出典:総務省|家計調査 / 家計収支編 二人以上の世帯(2018年)を基に筆者が作成
支出の内訳を見てみると、住居費や光熱・水道費、保健医療費などではほとんど差がなく、差が目立つのが教育費です。世帯平均が11,785円であるのに対し、年収1,000~1,250万円世帯は32,438円となっており、平均に比べ3倍近い費用を教育に当てています。
年収1,000万円世帯は教育熱心ということが分かりますね。
年収1,000万円から見えてくるもの
ここまで、年収1,000万円にスポットを当てて見てきましたが、意外と贅沢な生活をしているわけではないことが家計調査などから感じたのではないでしょうか。1ヵ月の支出も平均と10万円ほどしか変わらず、収入の14%ほどを貯金に回しているなど、堅実な暮らしぶりが伺えます。それと言うのも、裕福な暮らしができるほど余裕があるわけではなく、生活レベルを上げ過ぎると、あっという間に貯金が底を突くような危うさがあるからでしょう。

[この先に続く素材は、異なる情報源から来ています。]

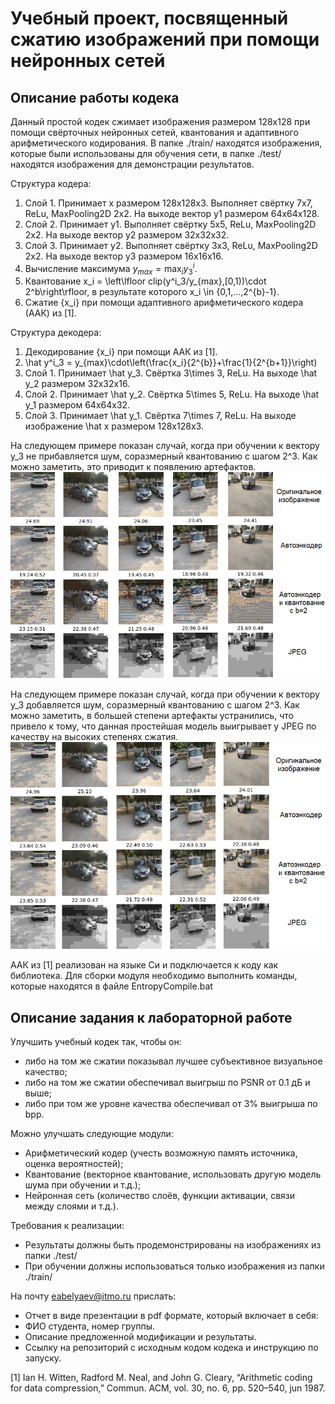 # Учебный проект, посвященный сжатию изображений при помощи нейронных сетей

## Описание работы кодека
Данный простой кодек сжимает изображения размером 128x128 при помощи свёрточных нейронных сетей, квантования и адаптивного арифметического кодирования.
В папке ./train/ находятся изображения, которые были использованы для обучения сети, в папке ./test/ находятся изображения для демонстрации результатов.

Структура кодера:
1. Слой 1. Принимает x размером 128x128x3. Выполняет свёртку 7x7, ReLu, MaxPooling2D 2x2. На выходе вектор y1 размером 64x64x128.
2. Слой 2. Принимает y1. Выполняет свёртку 5x5, ReLu, MaxPooling2D 2x2. На выходе вектор y2 размером 32x32x32.
3. Слой 3. Принимает y2. Выполняет свёртку 3x3, ReLu, MaxPooling2D 2x2. На выходе вектор y3 размером 16x16x16.
4. Вычисление максимума $y_{max} = \max_i{y^i_3}$.
5. Квантование x_i = \left\lfloor clip(y^i_3/y_{max},[0,1))\cdot 2^b\right\rfloor, в результате которого x_i \in \{0,1,...,2^{b}-1\}.
6. Сжатие {x_i} при помощи адаптивного арифметического кодера (ААК) из [1].

Структура декодера:
1. Декодирование {x_i} при помощи АAК из [1].
2. \hat y^i_3 = y_{max}\cdot\left(\frac{x_i}{2^{b}}+\frac{1}{2^{b+1}}\right)
3. Слой 1. Принимает \hat y_3. Свёртка 3\times 3, ReLu. На выходе  \hat y_2 размером 32x32x16.
4. Слой 2. Принимает \hat y_2. Свёртка 5\times 5, ReLu. На выходе  \hat y_1 размером 64x64x32.
4. Слой 3. Принимает \hat y_1. Свёртка 7\times 7, ReLu. На выходе  изображение \hat x размером 128x128x3.

На следующем примере показан случай, когда при обучении к вектору y_3 не прибавляется шум, соразмерный квантованию с шагом 2^3. Как можно заметить, это приводит
к появлению артефактов.
![Обучения без добавления шума. Epoch=3000](./doc/AI_Epoch3000_NoNoise.png)

На следующем примере показан случай, когда при обучении к вектору y_3 добавляется шум, соразмерный квантованию с шагом 2^3. Как можно заметить, в большей степени 
артефакты устранились, что привело к тому, что данная простейшая модель выигрывает у JPEG по качеству на высоких степенях сжатия.
![Обучения c добавлением шума. Epoch=3000](./doc/AI_Epoch3000_Noisebt3.png)

ААК из [1] реализован на языке Си и подключается к коду как библиотека. Для сборки модуля необходимо выполнить команды, которые находятся в файле
EntropyCompile.bat

## Описание задания к лабораторной работе
Улучшить учебный кодек так, чтобы он:
- либо на том же сжатии показывал лучшее субъективное визуальное качество; 
- либо на том же сжатии обеспечивал выигрыш по PSNR от 0.1 дБ и выше;
- либо при том же уровне качества обеспечивал от 3\% выигрыша по bpp.

Можно улучшать следующие модули:
- Арифметический кодер (учесть возможную память источника, оценка вероятностей); 
- Квантование (векторное квантование, использовать другую модель шума при обучении и т.д.);
- Нейронная сеть (количество слоёв, функции активации, связи между слоями и т.д.).

Требования к реализации:
- Результаты должны быть продемонстрированы на изображениях из папки ./test/
- При обучении должны использоваться только изображения из папки ./train/

На почту eabelyaev@itmo.ru прислать:
-  Отчет в виде презентации в pdf формате, который включает в себя:
-  ФИО студента, номер группы.
- Описание предложенной модификации и результаты.
- Ссылку на репозиторий с исходным кодом кодека и инструкцию по запуску.

[1] Ian H. Witten, Radford M. Neal, and John G. Cleary, “Arithmetic coding for data compression,” Commun. ACM, vol. 30, no. 6, pp. 520–540, jun
1987.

累進課税によって所得税額が増えるばかりか、児童手当や高等学校等就学支援金制度などは、年収1,000万円の場合は支給がない、あるいは減額されるなど、損と思われる面もあります。それ故に1,000万円という金額のわりには、思ったほど豊かさを享受できないと感じるのではないでしょうか。
しかしそうは言っても、年収1,000万円は憧れの年収です。1人で稼ぐよりも夫婦2人で1,000万円なら、所得制限で弾かれにくくなり、税金面でも有利です。今後共働きは増えていくと思いますので、世帯年収1,000万円は夢ではありませんね。